These are the recent summary of results from the /usr/local/bin/50x-errors script which is run every day just before the nginx logs are rotated:
Date: Wed, 19 Jun 2013 14:53:27 +0100
Subject: 7 502, 173 503 and 0 504 errors from puffin.webarch.net
Date: Thu, 20 Jun 2013 06:25:29 +0100
Subject: 12 502, 1570 503 and 0 504 errors from puffin.webarch.net
Date: Fri, 21 Jun 2013 06:25:20 +0100
Subject: 464 502, 65 503 and 1 504 errors from puffin.webarch.net
Date: Sat, 22 Jun 2013 06:25:24 +0100
Subject: 0 502, 149 503 and 1 504 errors from puffin.webarch.net
Date: Sun, 23 Jun 2013 06:25:47 +0100
Subject: 1 502, 212 503 and 0 504 errors from puffin.webarch.net
Date: Mon, 24 Jun 2013 06:25:16 +0100
Subject: 2 502, 103 503 and 1 504 errors from puffin.webarch.net
It's worth noting that since the downtime on 20th June, which is in the stats above for 21st June as the stats are generated at 6:25am, there have been very few 502 or 504 errors. The 503 errors for the last few days have been generated when the site is in high load mode and this has been happening quite often, see the spikes on the graphs here: ticket:555#comment:54.

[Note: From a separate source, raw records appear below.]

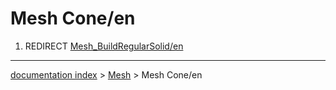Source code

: # Mesh Cone/en
1.  REDIRECT [Mesh\_BuildRegularSolid/en](Mesh_BuildRegularSolid/en.md)

---
[documentation index](../README.md) > [Mesh](Mesh_Workbench.md) > Mesh Cone/en
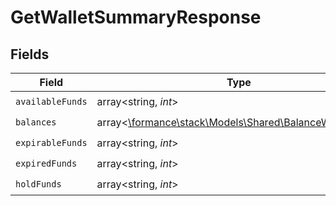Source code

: # GetWalletSummaryResponse


## Fields

| Field                                                                                              | Type                                                                                               | Required                                                                                           | Description                                                                                        |
| -------------------------------------------------------------------------------------------------- | -------------------------------------------------------------------------------------------------- | -------------------------------------------------------------------------------------------------- | -------------------------------------------------------------------------------------------------- |
| `availableFunds`                                                                                   | array<string, *int*>                                                                               | :heavy_check_mark:                                                                                 | N/A                                                                                                |
| `balances`                                                                                         | array<[\formance\stack\Models\Shared\BalanceWithAssets](../../Models/Shared/BalanceWithAssets.md)> | :heavy_check_mark:                                                                                 | N/A                                                                                                |
| `expirableFunds`                                                                                   | array<string, *int*>                                                                               | :heavy_check_mark:                                                                                 | N/A                                                                                                |
| `expiredFunds`                                                                                     | array<string, *int*>                                                                               | :heavy_check_mark:                                                                                 | N/A                                                                                                |
| `holdFunds`                                                                                        | array<string, *int*>                                                                               | :heavy_check_mark:                                                                                 | N/A                                                                                                |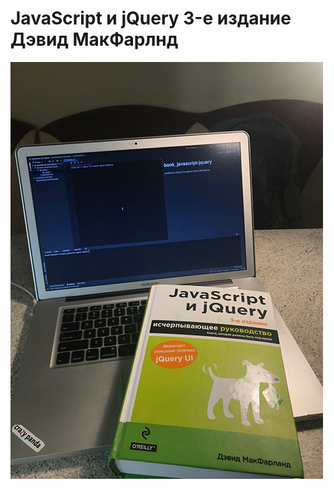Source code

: # JavaScript и jQuery 3-е издание Дэвид МакФарлнд

![JavaScript и jQuery 3-е издание Дэвид МакФарлнд](assets/images/js.jpg)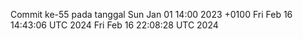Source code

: Commit ke-55 pada tanggal Sun Jan 01 14:00 2023 +0100
Fri Feb 16 14:43:06 UTC 2024
Fri Feb 16 22:08:28 UTC 2024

The thresholds in second.sh were initially multiplied by four, see ticket:555#comment:43, and then by five, see ticket:555#comment:52, and the RAM was doubled after the 20th June downtime, from 4GB to 8GB.
I think it would perhaps be worth doing a bit more work on the 50x-errors script -- if it counted, sorted and listed the user agents that were triggering the 503 errors this would be a good check that it is an error that is just served to bots.
Apart from that this ticket is probably ready to be closed.